Я выложил майонез, Колби Джек[21] и «магазинную» болонскую колбасу[22]. Когда мои руки тянутся за хлебом, я думаю обо всем, что мне нужно будет сделать сегодня вечером. Атаме чист, но это действительно не имеет значения. Я не ожидаю увидеть что-либо мертвое, не зависимо оттого, что распускают школьные слухи. Я никогда не слышал ни о каких-либо призраках, атакующих группу больше, чем из десяти человек. Это происходит только в фильмах ужасов.
Сегодня ночью ожидается вливание в коллектив. Я хочу услышать историю Анны. Я хочу узнать людей, которые смогут привести меня к ней. Ибо все, что Дейзи cмог сказать мне — ее фамилию, возраст. Он не мог сказать мне, где она появлялась. Все что он знал, это был ее дом. Я мог, конечно, пойти в местную библиотеку и найти резиденцию Корлов. Что-то вроде убийства Анны должно было быть в газетах. Но что это будет за веселье? Это моя любимая часть охоты. Узнать о них. Услышать легенды. Я хочу, чтобы они были настолько мощными в моем понимании, насколько это возможно, и когда я услышу их, не желаю быть разочарованным.
— Как прошел у тебя день, мам?
— Хорошо, — ответила она, склонившись над колодой для рубки мяса.
— Я должна позвонить крысолову. Я укладывала коробку Тапперваре[23] на чердаке, когда увидела крысиный хвостик, успевший исчезнуть позади одной из обшивочных досок.
Она вздрагивает и издает отвратительный звук.
— Почему бы тебе просто не позволить Тибальту взобраться туда? Знаешь ли, это то, для чего нужны коты. Ловить мышей и крыс.
Ее лицо перекашивается.
— Ага. Я не хочу, чтобы он подцепил личинок от некоторых неприятных крыс. Я просто вызову крысолова. Или ты можешь сам пойти и установить ловушки.
— Хорошо, — говорю я. — Но не сегодня. Сегодня вечером у меня свидание.
— Свидание? С кем?
— С Кармел Джонс. Я улыбаюсь и качаю головой. — Это для работы.
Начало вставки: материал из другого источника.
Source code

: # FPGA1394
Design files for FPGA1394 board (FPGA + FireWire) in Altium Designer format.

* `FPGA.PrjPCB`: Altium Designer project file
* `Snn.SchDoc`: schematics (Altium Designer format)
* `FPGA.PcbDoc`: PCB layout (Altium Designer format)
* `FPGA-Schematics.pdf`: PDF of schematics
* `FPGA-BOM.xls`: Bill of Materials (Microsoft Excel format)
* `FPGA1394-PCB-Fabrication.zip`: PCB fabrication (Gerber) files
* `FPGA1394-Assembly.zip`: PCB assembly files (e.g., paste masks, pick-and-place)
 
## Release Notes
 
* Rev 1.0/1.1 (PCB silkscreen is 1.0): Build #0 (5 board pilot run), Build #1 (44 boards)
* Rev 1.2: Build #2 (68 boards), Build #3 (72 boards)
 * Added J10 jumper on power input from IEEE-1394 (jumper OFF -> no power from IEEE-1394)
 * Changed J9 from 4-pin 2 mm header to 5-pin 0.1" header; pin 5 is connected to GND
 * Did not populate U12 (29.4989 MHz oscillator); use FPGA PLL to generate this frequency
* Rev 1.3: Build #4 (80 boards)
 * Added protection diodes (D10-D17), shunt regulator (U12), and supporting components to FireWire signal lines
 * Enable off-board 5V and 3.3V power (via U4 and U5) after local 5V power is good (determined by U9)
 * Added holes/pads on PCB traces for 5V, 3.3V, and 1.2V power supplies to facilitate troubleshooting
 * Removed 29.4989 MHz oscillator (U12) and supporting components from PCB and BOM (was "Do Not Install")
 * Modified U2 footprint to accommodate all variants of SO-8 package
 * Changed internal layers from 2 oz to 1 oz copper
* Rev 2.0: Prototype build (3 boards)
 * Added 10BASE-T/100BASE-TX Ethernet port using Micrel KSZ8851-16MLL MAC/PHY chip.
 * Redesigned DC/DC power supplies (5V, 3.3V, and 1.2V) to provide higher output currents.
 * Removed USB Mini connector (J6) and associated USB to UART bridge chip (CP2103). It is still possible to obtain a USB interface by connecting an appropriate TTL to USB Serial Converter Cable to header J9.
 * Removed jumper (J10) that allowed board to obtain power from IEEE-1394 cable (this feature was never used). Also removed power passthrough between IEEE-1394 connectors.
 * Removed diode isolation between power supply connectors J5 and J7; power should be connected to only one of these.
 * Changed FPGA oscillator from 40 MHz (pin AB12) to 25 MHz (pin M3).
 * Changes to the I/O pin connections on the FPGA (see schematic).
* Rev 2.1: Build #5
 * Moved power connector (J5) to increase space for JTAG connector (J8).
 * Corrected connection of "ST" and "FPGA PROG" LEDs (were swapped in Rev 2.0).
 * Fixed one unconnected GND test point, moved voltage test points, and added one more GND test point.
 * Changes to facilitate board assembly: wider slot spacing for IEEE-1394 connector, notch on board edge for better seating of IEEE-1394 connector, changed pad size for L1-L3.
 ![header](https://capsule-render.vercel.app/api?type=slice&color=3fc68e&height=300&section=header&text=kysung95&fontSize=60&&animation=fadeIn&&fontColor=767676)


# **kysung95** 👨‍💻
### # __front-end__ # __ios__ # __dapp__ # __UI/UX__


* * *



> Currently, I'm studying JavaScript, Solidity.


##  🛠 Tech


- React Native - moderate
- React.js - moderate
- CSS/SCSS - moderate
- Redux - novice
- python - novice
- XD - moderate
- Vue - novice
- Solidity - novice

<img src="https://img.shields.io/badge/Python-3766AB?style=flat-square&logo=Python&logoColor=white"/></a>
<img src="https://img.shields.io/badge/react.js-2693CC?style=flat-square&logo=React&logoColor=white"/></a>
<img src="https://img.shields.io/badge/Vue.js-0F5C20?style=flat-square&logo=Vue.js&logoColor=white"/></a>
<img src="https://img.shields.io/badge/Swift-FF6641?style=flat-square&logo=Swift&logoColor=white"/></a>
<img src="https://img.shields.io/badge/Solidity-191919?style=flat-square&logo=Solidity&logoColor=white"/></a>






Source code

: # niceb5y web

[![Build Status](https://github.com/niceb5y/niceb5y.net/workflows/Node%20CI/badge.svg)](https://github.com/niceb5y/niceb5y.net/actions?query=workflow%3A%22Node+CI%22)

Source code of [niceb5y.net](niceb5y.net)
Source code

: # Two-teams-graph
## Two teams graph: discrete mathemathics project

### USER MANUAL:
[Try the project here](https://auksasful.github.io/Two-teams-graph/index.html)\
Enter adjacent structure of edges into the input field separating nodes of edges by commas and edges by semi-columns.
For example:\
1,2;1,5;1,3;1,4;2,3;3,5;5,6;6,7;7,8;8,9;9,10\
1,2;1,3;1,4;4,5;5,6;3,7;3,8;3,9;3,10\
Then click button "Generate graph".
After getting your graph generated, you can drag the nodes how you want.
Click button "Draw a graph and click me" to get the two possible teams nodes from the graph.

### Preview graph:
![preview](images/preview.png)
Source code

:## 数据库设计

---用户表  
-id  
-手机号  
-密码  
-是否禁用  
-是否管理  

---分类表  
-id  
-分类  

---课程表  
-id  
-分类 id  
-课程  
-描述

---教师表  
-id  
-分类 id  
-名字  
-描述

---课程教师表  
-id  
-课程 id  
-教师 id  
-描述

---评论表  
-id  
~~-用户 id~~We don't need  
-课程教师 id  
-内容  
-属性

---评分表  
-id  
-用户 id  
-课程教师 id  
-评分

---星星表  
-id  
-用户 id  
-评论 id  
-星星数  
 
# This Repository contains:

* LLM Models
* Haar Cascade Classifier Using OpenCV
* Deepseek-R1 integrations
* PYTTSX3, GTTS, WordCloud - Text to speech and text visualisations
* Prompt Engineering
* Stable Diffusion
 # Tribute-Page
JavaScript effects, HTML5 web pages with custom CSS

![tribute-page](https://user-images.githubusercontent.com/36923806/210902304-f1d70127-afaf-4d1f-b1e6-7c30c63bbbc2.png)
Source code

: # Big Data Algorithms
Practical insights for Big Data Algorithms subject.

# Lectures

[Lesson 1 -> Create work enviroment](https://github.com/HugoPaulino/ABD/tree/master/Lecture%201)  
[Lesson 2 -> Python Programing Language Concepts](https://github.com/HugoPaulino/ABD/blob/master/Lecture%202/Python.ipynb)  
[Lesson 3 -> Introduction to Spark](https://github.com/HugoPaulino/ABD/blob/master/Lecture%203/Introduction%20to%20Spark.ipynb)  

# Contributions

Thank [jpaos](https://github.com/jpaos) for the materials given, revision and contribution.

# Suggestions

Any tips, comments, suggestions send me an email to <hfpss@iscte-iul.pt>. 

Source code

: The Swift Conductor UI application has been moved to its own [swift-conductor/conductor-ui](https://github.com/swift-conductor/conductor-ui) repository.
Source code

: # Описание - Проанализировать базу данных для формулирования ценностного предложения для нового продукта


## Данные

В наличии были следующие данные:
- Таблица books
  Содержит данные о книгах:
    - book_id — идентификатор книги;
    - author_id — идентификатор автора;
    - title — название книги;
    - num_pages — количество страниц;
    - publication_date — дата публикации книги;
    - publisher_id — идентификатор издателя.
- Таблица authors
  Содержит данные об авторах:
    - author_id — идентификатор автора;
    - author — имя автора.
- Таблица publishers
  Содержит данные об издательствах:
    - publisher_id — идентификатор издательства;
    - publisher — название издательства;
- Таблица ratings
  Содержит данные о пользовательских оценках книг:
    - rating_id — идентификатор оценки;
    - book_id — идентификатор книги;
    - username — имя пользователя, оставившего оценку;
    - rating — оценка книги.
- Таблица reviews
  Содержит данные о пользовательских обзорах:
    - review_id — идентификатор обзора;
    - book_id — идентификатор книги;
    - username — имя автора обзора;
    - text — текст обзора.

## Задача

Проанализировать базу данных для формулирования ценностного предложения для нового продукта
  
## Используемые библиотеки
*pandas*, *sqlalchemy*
Сегодня вечером планируется вечеринка у водопада, и я должен получить точную информацию.
Моя мама вздыхает и возвращается к прежнему измельчению трав.
— Как она тебе?
Обычно она зацикливается на плохих новостях.
— Мне не нравится сама мысль, что ты будешь постоянно ее использовать.
Я смеюсь и сажусь на столешницу возле нее. Я краду клубнику.
— Звучит так грубо.
— Только в благородных целях.
— Я никогда не разбивал чьи-либо сердца, мам.
Она щелкает языком.
— Ты никогда не был влюблен, Кас.
Разговор о любви с моей мамой это хуже, чем рассуждения о птицах и пчелах, так что я с трудом пережевываю сэндвич и дезертирую из кухни. Мне не нравится даже намек на то, что я могу кому-либо навредить. Разве она не думает, что я осторожен? Знает ли она, что я лучше вляпаюсь в беду, только чтобы держать людей на расстоянии вытянутой руки? Я усердно размышляю и стараюсь не горячиться. В конце-то концов, она просто моя мама. Тем не менее, все эти годы, когда я не приводил домой друзей, должны были дать ей ключ к разгадке. Но теперь нет времени думать об этом. Я не нуждаюсь в этих сложностях. Это произойдет когда-нибудь — я уверен. Или нет. Потому что никто не должен увязнуть в этом, и я даже не могу предположить, когда это все закончится. Мёртвых всегда будет становиться только больше, и они всегда будут убивать.